Robert Małecki ponownie wciągnął mnie w świat i rzeczywistość miasteczka niedaleko Torunia, gdzie rozgrywa się akcja trylogii o komisarzu Bernardzie Grossie. Zaintrygowała mnie ta Chełmża do tego stopnia, że pobłądziłem trochę jej uliczkami w okolicy Rynku, wykorzystując do tego Street view, co każdemu gorąco polecam, bo warto przyjrzeć się miejscom rozgrywania akcji tego kryminału, zwłaszcza rozpocząć spacer od posterunku policji, w którym pracuje Gross i Skalska, umiejscowionego obok symbolu miasta czyli konkatedry Świętej Trójcy.

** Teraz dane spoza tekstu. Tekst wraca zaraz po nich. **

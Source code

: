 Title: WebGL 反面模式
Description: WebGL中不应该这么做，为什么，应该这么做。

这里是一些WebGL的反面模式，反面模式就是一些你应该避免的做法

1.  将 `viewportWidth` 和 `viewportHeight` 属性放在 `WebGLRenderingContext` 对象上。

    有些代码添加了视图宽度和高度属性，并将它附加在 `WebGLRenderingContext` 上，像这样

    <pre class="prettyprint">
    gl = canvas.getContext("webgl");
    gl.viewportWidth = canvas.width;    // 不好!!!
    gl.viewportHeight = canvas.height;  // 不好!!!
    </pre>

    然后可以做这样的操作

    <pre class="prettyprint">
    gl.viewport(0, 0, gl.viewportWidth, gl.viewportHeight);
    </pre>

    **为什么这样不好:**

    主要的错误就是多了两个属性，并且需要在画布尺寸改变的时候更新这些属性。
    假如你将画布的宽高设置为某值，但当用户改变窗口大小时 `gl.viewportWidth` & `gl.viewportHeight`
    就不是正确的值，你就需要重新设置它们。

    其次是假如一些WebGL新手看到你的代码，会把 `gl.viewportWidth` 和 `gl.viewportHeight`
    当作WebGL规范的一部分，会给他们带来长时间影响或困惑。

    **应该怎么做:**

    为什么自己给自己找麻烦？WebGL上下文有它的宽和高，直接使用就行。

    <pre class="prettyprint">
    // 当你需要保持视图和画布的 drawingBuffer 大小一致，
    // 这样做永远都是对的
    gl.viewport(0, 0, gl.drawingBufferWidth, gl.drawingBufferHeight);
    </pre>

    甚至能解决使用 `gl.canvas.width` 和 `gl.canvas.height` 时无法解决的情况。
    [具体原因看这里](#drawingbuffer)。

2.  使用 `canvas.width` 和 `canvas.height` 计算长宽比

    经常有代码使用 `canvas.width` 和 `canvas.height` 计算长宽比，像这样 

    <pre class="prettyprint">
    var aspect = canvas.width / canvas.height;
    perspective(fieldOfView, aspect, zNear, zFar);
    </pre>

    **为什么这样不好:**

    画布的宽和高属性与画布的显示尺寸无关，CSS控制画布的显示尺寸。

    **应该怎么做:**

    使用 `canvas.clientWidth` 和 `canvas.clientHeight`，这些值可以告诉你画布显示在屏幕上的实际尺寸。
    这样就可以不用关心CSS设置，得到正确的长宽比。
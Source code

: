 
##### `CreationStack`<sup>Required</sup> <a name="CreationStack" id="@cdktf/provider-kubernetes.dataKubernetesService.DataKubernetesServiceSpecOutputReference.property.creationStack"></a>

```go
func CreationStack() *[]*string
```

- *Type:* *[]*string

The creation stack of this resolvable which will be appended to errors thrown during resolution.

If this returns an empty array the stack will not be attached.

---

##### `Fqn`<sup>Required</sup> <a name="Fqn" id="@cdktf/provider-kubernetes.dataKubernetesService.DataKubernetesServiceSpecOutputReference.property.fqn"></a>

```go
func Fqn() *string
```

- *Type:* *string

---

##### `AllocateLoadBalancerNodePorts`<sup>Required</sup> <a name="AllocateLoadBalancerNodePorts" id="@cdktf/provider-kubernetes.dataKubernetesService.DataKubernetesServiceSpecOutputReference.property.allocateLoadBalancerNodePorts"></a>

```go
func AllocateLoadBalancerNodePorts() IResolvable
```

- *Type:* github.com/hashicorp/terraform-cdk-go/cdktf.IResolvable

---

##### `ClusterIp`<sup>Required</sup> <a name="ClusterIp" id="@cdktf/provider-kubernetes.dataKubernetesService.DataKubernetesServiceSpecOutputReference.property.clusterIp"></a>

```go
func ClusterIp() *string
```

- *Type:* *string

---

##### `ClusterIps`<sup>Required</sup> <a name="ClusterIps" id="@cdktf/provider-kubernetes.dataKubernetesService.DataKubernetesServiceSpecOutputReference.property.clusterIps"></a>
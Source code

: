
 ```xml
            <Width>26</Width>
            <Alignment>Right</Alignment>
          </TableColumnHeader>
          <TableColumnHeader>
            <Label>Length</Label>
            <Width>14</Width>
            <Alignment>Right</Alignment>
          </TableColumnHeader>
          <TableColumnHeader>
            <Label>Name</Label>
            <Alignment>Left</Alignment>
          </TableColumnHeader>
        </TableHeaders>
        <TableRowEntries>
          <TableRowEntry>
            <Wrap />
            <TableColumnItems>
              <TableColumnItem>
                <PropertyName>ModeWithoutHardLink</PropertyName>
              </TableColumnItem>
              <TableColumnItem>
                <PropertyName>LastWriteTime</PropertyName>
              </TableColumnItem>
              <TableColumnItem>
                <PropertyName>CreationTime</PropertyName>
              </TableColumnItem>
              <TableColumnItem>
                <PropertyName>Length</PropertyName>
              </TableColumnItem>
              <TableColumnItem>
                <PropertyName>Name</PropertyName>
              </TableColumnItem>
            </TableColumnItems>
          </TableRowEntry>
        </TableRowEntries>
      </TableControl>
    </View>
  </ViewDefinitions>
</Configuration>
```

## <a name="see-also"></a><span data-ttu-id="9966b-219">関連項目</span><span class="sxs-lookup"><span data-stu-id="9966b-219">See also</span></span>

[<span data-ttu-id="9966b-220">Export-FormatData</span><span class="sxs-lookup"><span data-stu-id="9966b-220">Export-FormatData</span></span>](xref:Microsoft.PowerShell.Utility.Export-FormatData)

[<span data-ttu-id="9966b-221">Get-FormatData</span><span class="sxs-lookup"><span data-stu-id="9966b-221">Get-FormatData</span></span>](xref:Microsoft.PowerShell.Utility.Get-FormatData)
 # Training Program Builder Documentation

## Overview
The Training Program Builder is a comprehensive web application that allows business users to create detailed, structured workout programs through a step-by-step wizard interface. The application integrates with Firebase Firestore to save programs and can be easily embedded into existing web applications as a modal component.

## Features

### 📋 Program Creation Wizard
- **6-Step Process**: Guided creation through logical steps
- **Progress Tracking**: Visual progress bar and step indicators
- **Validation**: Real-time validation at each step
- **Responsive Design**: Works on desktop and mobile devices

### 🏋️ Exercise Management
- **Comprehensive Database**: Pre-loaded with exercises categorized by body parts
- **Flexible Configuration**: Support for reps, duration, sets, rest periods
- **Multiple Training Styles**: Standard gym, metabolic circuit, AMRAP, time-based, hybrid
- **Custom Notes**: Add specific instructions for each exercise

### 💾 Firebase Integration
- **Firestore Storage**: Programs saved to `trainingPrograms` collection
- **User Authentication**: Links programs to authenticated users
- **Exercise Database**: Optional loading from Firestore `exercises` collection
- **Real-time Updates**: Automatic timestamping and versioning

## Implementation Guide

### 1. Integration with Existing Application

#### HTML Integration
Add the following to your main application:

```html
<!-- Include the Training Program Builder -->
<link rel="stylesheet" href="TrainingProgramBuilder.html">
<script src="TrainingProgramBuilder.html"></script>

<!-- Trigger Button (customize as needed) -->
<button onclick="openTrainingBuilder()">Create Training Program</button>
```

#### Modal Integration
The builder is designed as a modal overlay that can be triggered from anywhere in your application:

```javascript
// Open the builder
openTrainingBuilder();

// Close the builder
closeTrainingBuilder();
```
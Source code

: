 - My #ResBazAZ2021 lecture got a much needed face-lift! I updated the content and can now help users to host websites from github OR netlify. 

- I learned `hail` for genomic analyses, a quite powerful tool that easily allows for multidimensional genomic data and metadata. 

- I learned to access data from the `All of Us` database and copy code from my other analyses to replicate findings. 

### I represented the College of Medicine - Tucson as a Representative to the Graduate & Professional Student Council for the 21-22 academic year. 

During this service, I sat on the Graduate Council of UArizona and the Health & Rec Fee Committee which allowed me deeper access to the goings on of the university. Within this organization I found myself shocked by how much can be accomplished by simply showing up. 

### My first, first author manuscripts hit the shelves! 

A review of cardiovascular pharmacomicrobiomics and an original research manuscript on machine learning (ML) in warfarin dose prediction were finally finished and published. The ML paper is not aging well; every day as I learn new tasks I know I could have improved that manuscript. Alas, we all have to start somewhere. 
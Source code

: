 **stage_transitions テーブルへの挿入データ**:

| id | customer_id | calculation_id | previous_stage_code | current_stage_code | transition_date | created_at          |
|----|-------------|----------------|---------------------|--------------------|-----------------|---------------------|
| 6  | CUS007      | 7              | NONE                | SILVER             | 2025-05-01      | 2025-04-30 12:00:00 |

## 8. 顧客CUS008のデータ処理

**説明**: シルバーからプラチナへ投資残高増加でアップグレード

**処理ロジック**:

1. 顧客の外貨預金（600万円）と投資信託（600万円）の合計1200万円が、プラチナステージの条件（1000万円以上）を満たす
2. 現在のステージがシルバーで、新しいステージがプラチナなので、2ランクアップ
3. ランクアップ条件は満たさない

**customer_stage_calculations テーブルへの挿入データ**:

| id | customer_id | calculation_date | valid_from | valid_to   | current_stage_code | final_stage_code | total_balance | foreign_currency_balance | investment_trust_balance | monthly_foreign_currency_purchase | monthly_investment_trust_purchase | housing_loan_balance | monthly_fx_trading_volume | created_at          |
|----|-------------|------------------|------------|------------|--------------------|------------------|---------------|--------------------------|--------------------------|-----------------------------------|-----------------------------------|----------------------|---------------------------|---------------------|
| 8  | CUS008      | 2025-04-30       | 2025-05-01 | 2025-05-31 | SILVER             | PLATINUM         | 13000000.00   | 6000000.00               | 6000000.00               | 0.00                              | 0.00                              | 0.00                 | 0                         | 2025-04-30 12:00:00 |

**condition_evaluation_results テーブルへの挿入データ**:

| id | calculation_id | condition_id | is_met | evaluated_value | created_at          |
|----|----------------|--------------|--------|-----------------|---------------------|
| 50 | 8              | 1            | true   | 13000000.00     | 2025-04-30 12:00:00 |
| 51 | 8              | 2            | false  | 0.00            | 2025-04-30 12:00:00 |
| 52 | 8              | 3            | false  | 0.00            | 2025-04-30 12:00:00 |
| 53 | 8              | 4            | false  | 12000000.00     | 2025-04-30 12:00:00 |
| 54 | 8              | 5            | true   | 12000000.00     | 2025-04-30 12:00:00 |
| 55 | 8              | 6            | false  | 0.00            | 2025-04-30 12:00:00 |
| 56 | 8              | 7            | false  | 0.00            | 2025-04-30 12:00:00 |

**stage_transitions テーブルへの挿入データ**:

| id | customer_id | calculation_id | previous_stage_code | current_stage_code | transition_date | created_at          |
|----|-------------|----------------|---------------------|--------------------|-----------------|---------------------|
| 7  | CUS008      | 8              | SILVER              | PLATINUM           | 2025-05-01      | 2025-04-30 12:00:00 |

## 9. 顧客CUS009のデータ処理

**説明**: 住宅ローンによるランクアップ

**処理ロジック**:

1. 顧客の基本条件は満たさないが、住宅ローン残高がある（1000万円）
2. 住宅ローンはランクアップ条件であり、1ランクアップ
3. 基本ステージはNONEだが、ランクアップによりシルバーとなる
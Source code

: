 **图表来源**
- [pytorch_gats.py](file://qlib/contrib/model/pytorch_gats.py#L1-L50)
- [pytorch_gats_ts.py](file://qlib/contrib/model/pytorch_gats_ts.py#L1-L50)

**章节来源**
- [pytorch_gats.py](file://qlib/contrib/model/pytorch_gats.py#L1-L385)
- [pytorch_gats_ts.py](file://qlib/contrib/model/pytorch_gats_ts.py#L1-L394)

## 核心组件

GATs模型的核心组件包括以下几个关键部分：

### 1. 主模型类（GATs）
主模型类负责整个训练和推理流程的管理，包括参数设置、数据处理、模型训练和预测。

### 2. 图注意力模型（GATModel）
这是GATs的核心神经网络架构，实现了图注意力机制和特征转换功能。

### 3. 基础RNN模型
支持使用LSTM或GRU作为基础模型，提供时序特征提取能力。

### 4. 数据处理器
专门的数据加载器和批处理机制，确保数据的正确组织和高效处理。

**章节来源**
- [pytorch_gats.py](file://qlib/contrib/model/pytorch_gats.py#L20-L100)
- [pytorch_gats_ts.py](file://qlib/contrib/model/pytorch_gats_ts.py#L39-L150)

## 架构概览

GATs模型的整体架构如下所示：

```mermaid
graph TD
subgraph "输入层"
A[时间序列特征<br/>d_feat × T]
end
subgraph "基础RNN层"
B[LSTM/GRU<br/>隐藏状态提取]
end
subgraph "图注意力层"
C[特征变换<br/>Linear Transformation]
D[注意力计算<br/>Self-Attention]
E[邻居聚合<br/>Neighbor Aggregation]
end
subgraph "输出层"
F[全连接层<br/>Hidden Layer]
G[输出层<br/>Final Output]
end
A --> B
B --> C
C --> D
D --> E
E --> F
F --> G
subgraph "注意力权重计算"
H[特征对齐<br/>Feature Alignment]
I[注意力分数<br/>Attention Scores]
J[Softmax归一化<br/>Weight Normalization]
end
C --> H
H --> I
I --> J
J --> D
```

Intryga kryminału jest mocno skomplikowana, a Małeckiemu udaje się nas wodzić za nosy, ponieważ nawet jeśli staramy się samodzielnie łączyć fakty i staramy wydedukować, kto jest w tej opowieści sprawcą całego zamieszania, ze zniknięciem dwojga kochanków, oraz śmierci brata zaginionej, to jednak zakończenie przyniesie niespodziankę, pokazując jak małą posiadamy wyobraźnię. Proponuję nie skupiać się na poszukiwaniach winnego, ale wciągnąć w atmosferę , która determinuje zachowanie, próbującego wszystko wyjaśnić komisarza, którego los zdaje się przypominać szwedzkiego śledczego Wallandera z powieści nieodżałowanego Mankella. I tu i tam mamy przytłaczającą atmosferę, potęgowaną jeszcze przez nieustannie padający w Chełmży deszcz, oraz przeziębienie Grossa. Codzienność policjanta to nie tylko żmudne rozwiązywanie zagadki śmierci powieszonego chłopaka z lasu, ale głównie zmaganie się z traumą niewyjaśnionego napadu na jego żonę Agnieszkę, po którym zapadła w śpiączkę, wywołując w komisarzu poczucie winy, zwłaszcza kiedy z poznaną bibliotekarką Malwiną zaczyna go łączyć coraz mocniejsze uczucie.
Zmagamy się z wyjaśnieniem zagadki zaginięcia pary kochanków, razem z zakatarzonym Grossem, oczywiście Skalska pomaga jak może, choć nagle okazuje się, że w sprawę zaginięcia zaangażowany był jej żonaty kochanek Grzegorz Otremba, którego samobójczą śmierć Skałka nadal opłakuje, ale teraz musi się dodatkowo zmierzyć z obecnością w śledztwie Eweliny Otremby.
Małecki podrzuca nam coraz to nowe tropy do rozwiązania zagadki, ale tak naprawdę bardziej przejmujemy się jego sytuacją uczuciową, jego chorobą i zmęczeniem. Gross chce odejść na emeryturę, ale to by oznaczało koniec serii książek chełmżyńskich, więc Małecki w zakończeniu szykuje niespodziankę, która zapewne pozwoli na jeszcze jeden tom przygód w tym deszczowym miasteczku.
Dobrą powieść poznaję po tym, że tęsknię do niej gdy nie czytam, kiedy myślę o bohaterach, a w tym przypadku, kiedy zastanawiam się, że albo zdecyduję się zapoznać z pierwszą częścią trylogii czyli „ Skazą”, albo rozpocznę przygodę z Markiem Benerem, dziennikarzem, którego Małecki zrobił bohaterem serii, którą można porównać z sagą o Chełmży.
„Zadra ma też wątek muzyczny i jeśli ktoś jest fanem Marka Knopflera, to będzie miał okazję przypomnieć sobie jedną z jego nostalgicznych piosenek.